En el caso de Kissinger, el argumento en el que se fundamentó su distinción fue su contribución a los acuerdos de paz entre Estados Unidos y Vietnam, tras unas interminables negociaciones con su contraparte Le Duc Tho. Es discutible que firmar la paz signifique trabajar por ella, cuando lo que en realidad hizo Kissinger fue constatar la derrota norteamericana en una guerra que él no inicio, pero si contribuyó a mantener y prolongar. Por no hablar de su infame papel los golpes militares latinoamericanos de los setenta, que produjeron muerte y sufrimiento a raudales.
Rabin, Begin, y Arafat representaban a dos pueblos irreconciliables. Su papel es asimétrico.
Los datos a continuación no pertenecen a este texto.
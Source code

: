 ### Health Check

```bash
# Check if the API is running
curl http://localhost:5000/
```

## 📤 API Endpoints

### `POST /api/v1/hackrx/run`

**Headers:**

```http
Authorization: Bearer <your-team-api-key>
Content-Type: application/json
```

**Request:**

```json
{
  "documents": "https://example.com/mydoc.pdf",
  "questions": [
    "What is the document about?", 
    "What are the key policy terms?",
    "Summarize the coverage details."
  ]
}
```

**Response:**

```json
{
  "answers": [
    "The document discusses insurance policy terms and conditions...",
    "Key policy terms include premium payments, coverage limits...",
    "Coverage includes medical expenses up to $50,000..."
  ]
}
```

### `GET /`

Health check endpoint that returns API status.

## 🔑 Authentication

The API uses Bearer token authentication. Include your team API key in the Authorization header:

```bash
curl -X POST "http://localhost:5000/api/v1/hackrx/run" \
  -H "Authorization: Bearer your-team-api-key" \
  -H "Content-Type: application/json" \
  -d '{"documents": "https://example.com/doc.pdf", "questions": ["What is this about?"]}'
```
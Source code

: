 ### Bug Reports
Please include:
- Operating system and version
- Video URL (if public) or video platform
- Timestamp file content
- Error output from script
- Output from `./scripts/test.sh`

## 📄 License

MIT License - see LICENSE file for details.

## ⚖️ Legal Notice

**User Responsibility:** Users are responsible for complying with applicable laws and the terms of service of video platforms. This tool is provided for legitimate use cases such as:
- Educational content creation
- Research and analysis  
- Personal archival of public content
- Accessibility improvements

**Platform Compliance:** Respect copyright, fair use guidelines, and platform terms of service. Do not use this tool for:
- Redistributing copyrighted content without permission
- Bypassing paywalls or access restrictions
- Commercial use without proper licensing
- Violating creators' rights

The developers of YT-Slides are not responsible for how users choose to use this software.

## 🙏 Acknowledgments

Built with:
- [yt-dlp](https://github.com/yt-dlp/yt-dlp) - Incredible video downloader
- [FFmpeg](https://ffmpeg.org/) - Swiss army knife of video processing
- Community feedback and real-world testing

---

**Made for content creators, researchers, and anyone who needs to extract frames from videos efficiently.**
Rabin y Begin fueron –sin entrar en detalles- dirigentes destacados de un Estado que ha hecho una larga travesía de la esperanza a la agresión. Arafat era el símbolo de un pueblo despojado de su territorio y sus derechos que acudió a la violencia para recobrarlos.
Lo que hace poco creíble la decisión de este año en Oslo no son las credenciales de Obama, sino la ausencia de ellas. Dice el Comité que se le otorga el premio “por sus extraordinarios esfuerzos para fortalecer la diplomacia internacional y la cooperación entre los pueblos”.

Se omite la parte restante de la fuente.